This video is probably a pretty good example of why the current shift restrictions aren’t doing much: so long as you can still hit a ball like this and have it be an easy double play, the paradigm probably won’t change too much.
The Braves walked it off in the bottom of the ninth after this twin killing.
Most Dominant Single Game Offensive Performance
Murphy’s whole day on April 10 qualifies as this. You saw the walkoff homer above, but that was only the final part of his rampage. Earlier in the game, he had a leadoff double in the fourth (and didn’t score in an 0-0 game), then a one-out, go-ahead RBI double in the sixth (breaking the scoreless tie), and then his walkoff homer.
Most Dominant Single Game Starting Pitching Performance
There was a lot of great starting pitching for the Braves this month, but Max Fried darting his way past the Astros (in a game the Braves would eventually lose) gets my nod here. Not only did Fried outduel Cristian Javier, departing with a 2-0 lead, but he did so while having to navigate guys like Alex Bregman and Yordan Alvarez three times. There was even a pickoff in there!
Unfortunately, the Braves gave up five unanswered runs and lost the game.
Most Dominant Relief Pitching Performance
April 16. The Braves are going for a sweep of the Royals, and have scored a run to take the lead in the top of the ninth.
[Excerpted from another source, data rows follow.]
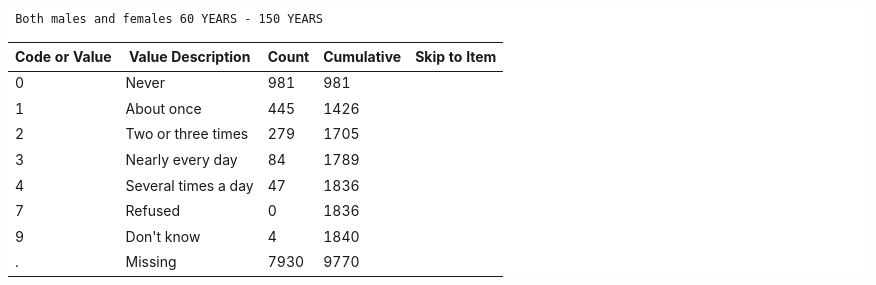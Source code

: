      Both males and females 60 YEARS - 150 YEARS
Code or Value | Value Description | Count | Cumulative | Skip to Item  
---|---|---|---|---  
0 | Never | 981 | 981 |   
1 | About once | 445 | 1426 |   
2 | Two or three times | 279 | 1705 |   
3 | Nearly every day | 84 | 1789 |   
4 | Several times a day | 47 | 1836 |   
7 | Refused | 0 | 1836 |   
9 | Don't know | 4 | 1840 |   
. | Missing | 7930 | 9770 |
On comes A.J. Minter. It takes him just ten pitches to slam the door: a foul popout on the first pitch, then a groundout, and then a five-pitch strikeout of Bobby Witt Jr.
Most Crushed Dinger
Austin Riley isn’t really having the April he wanted, which has been more pedestrian (114 wRC+ while outhitting his xwOBA) than he should be producing at this point, but nonetheless, he walloped this ball for his first homer of the year.
This homer traveled an estimated 473 feet, which is the longest hit at Busch Stadium in the Statcast era, as well as of Riley’s career.
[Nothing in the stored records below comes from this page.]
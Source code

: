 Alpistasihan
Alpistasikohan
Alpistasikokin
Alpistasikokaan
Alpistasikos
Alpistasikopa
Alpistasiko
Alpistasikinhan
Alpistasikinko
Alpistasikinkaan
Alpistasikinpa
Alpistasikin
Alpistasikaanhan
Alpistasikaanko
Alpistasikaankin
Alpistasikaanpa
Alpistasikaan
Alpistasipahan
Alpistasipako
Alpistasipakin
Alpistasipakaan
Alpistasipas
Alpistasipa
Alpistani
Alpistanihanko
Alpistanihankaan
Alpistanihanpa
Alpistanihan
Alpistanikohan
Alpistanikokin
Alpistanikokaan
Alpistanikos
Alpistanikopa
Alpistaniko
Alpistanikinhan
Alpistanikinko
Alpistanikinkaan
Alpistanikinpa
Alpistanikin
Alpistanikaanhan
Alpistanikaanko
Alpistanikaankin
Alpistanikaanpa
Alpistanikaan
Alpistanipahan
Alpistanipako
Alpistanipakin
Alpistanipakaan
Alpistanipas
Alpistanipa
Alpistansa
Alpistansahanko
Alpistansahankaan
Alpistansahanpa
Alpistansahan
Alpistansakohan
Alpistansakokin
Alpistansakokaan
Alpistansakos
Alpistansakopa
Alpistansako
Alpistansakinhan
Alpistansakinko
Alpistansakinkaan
And now, onto the forgettable stuff.
Worst Offensive Result - Marcell Ozuna Appears
Yeah, I mean, these recaps don’t touch on every player, but somehow Marcell Ozuna is appearing in this one. With the Braves down a run in the eighth, Orlando Arcia reached on an infield error to start the frame. Ozuna, who had homered earlier in the contest, came up and wiped out the Braves’ best scoring chance for the remainder of the game.
The Braves got a single right after, so yeah, this was a bummer of an outcome — and of course, they lost by that same 5-4 score in the end.
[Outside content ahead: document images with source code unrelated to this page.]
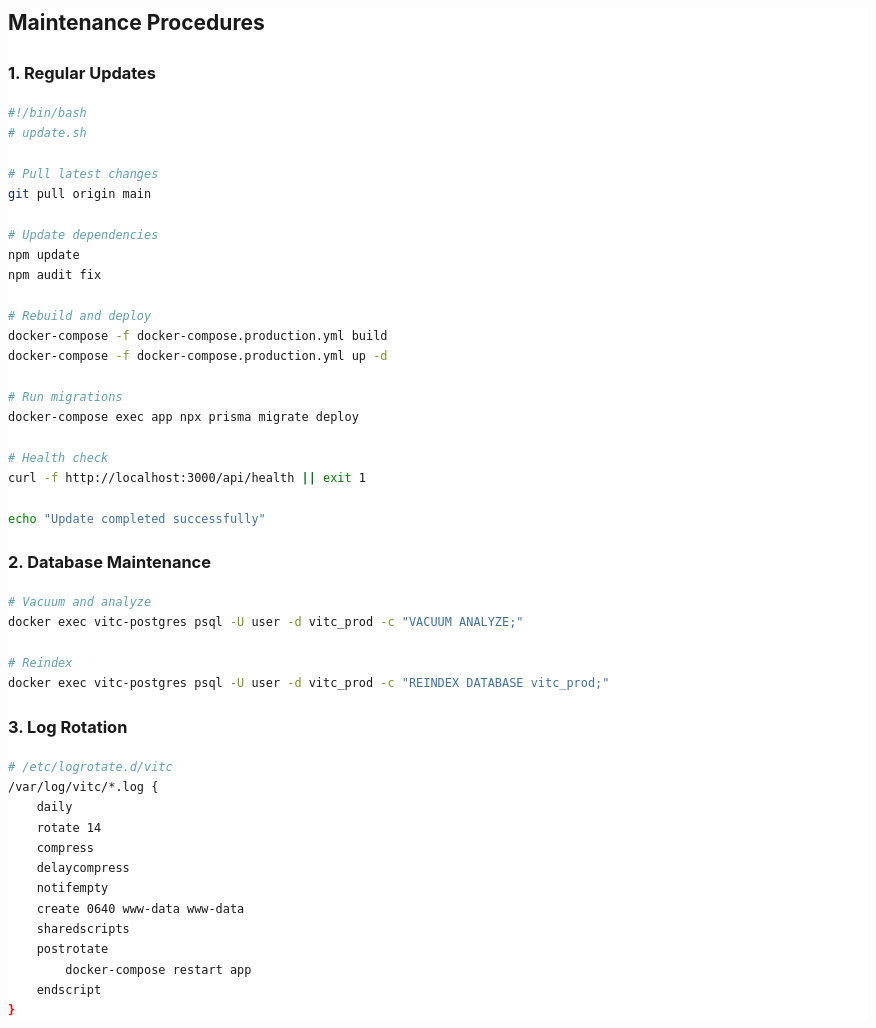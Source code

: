 ## Maintenance Procedures

### 1. Regular Updates

```bash
#!/bin/bash
# update.sh

# Pull latest changes
git pull origin main

# Update dependencies
npm update
npm audit fix

# Rebuild and deploy
docker-compose -f docker-compose.production.yml build
docker-compose -f docker-compose.production.yml up -d

# Run migrations
docker-compose exec app npx prisma migrate deploy

# Health check
curl -f http://localhost:3000/api/health || exit 1

echo "Update completed successfully"
```

### 2. Database Maintenance

```bash
# Vacuum and analyze
docker exec vitc-postgres psql -U user -d vitc_prod -c "VACUUM ANALYZE;"

# Reindex
docker exec vitc-postgres psql -U user -d vitc_prod -c "REINDEX DATABASE vitc_prod;"
```

### 3. Log Rotation

```bash
# /etc/logrotate.d/vitc
/var/log/vitc/*.log {
    daily
    rotate 14
    compress
    delaycompress
    notifempty
    create 0640 www-data www-data
    sharedscripts
    postrotate
        docker-compose restart app
    endscript
}
```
Worst Pitching Result - Meltdown Complete
There were a lot of outcomes Jesse Chavez could’ve had when coming into this game to face Garrett Cooper with just one out standing between the Braves and a victory... but what actually happened was an outcome where the Braves not only didn’t win, they actually turned a lead into a deficit.
Aside from the obvious, there were a lot of horrible things about this. The ball wasn’t very well-hit, and would’ve been a game-ending out if hit slightly closer to any fielder. Acuña took a strange route — while it was only a five percent catch probability ball, he tried to convert that probability into a catch, only to give up after it turned out he had no shot and also make it so he no longer had the angle to cut the ball off and keep the game tied. Ah, well. All in a season.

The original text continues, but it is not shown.